==== DATASET CONTENT

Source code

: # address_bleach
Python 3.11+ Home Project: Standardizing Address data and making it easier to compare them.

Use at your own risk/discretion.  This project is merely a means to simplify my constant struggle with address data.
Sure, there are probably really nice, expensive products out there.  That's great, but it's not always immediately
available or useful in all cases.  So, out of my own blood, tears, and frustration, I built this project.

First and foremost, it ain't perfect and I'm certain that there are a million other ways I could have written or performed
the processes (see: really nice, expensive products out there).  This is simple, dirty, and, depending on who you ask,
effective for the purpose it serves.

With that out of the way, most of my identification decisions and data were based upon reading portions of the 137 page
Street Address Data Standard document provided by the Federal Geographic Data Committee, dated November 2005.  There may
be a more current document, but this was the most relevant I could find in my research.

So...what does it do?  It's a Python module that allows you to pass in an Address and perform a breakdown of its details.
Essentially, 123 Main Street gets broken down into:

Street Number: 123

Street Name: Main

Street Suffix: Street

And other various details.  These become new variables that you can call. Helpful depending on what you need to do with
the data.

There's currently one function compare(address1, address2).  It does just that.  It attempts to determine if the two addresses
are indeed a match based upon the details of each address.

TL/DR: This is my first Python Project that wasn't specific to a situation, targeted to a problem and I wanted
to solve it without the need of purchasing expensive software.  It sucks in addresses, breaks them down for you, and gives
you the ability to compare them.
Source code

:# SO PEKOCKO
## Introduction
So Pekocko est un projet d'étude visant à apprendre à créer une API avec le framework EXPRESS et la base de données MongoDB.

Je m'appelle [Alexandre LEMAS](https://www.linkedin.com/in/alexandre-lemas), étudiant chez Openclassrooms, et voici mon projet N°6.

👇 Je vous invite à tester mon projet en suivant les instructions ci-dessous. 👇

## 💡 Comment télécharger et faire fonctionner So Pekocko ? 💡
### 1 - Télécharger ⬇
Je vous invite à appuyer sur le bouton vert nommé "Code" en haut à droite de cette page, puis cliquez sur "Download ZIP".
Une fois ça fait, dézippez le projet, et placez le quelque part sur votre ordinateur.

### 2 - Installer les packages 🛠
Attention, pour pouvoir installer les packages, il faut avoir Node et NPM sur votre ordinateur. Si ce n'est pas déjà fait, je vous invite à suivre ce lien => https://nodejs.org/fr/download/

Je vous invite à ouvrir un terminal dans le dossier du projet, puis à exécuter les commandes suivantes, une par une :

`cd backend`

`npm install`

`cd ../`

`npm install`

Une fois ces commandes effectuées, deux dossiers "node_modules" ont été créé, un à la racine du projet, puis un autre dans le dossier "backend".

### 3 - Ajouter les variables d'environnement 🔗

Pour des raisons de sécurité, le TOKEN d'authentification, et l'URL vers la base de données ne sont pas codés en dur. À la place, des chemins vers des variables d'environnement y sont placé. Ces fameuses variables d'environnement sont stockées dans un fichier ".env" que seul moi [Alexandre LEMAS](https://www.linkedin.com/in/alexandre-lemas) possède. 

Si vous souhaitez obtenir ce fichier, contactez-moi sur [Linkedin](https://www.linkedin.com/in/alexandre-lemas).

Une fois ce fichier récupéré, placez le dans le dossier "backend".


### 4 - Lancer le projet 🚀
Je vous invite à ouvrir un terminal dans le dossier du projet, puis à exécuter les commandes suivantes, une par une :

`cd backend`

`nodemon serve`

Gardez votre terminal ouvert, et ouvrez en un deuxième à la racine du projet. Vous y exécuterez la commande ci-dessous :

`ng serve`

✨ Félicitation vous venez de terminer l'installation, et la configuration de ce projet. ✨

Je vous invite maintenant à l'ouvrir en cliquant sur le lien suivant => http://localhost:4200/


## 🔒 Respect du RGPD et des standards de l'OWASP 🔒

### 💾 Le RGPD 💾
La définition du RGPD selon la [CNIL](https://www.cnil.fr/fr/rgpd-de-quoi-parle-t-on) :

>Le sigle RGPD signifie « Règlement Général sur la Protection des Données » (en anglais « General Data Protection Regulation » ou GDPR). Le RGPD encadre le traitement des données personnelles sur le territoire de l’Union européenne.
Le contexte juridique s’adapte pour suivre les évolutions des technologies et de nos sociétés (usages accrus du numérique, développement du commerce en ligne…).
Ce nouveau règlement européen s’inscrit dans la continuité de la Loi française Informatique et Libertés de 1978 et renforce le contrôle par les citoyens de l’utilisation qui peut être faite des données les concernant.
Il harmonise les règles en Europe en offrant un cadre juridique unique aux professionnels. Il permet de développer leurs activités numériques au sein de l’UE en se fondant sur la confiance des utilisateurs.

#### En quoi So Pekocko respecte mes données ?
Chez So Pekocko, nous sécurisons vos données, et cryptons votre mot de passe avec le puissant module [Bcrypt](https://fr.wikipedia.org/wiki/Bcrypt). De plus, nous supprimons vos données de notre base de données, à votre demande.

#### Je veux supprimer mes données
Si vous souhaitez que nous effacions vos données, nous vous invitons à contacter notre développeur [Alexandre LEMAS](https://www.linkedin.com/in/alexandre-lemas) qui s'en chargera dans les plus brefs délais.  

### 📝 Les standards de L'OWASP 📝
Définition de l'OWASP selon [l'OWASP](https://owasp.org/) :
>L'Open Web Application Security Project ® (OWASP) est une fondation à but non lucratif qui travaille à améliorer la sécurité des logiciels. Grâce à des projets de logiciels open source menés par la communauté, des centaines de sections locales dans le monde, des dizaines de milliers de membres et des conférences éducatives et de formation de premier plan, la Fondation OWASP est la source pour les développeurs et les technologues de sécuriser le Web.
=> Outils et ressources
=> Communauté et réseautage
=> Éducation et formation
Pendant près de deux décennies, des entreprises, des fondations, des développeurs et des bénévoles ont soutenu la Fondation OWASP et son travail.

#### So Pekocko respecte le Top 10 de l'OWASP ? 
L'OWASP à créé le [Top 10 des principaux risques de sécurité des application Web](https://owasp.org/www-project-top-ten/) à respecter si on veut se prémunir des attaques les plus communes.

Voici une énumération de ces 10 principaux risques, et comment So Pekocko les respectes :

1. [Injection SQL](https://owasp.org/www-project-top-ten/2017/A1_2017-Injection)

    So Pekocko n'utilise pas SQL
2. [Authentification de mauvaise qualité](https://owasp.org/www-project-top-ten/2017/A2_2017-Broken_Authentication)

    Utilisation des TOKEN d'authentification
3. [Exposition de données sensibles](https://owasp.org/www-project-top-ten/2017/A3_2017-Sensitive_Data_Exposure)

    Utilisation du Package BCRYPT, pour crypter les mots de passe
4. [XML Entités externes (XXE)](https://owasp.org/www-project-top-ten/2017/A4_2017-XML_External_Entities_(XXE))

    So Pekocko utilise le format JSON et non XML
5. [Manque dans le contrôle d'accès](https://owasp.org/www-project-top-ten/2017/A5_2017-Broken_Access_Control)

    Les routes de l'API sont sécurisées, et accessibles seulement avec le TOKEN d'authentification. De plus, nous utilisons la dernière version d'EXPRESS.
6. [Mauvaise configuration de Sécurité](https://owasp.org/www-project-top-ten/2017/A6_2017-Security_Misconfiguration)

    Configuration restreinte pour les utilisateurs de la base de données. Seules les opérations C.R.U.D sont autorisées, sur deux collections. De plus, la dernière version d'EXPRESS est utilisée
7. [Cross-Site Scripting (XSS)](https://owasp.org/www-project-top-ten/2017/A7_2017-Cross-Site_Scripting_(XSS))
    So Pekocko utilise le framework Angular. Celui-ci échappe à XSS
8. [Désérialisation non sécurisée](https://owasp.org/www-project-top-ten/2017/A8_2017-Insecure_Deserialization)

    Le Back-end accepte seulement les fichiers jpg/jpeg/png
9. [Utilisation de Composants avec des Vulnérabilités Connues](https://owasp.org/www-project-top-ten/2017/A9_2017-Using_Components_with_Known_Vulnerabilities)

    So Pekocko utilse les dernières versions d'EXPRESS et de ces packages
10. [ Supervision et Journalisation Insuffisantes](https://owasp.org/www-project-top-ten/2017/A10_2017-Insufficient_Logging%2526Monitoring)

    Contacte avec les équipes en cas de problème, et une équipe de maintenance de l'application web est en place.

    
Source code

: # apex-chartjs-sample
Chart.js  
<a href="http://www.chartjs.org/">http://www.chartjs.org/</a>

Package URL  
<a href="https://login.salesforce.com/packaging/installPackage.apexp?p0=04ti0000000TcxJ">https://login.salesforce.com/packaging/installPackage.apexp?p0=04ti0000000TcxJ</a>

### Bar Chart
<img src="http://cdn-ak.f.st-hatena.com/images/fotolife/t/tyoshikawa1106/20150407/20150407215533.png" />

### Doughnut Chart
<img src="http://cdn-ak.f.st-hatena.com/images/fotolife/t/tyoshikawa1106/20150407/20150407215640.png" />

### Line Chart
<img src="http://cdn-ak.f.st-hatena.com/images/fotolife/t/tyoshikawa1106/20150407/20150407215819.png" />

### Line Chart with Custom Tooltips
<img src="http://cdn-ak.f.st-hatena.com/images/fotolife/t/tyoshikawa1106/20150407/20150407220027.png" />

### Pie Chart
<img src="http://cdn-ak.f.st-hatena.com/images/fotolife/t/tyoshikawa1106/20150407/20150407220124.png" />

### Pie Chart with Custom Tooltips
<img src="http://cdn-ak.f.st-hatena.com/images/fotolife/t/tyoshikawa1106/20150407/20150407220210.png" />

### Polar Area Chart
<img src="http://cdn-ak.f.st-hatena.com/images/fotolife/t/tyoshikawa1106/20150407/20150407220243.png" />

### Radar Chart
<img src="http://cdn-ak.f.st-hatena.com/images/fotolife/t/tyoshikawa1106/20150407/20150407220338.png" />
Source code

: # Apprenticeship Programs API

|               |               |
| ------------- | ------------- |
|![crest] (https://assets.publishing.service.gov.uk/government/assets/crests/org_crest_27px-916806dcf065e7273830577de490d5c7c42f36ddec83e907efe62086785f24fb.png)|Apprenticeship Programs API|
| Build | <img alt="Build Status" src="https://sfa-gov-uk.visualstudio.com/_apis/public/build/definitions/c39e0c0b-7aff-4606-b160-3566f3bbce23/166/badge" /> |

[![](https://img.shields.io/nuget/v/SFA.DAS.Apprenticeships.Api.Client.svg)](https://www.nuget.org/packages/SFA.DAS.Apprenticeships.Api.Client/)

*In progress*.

========

### WHAT YOU WILL DO
Tally up the lines of the data above where the string "nice" appears, and give only the count.

### TASK RESULT
2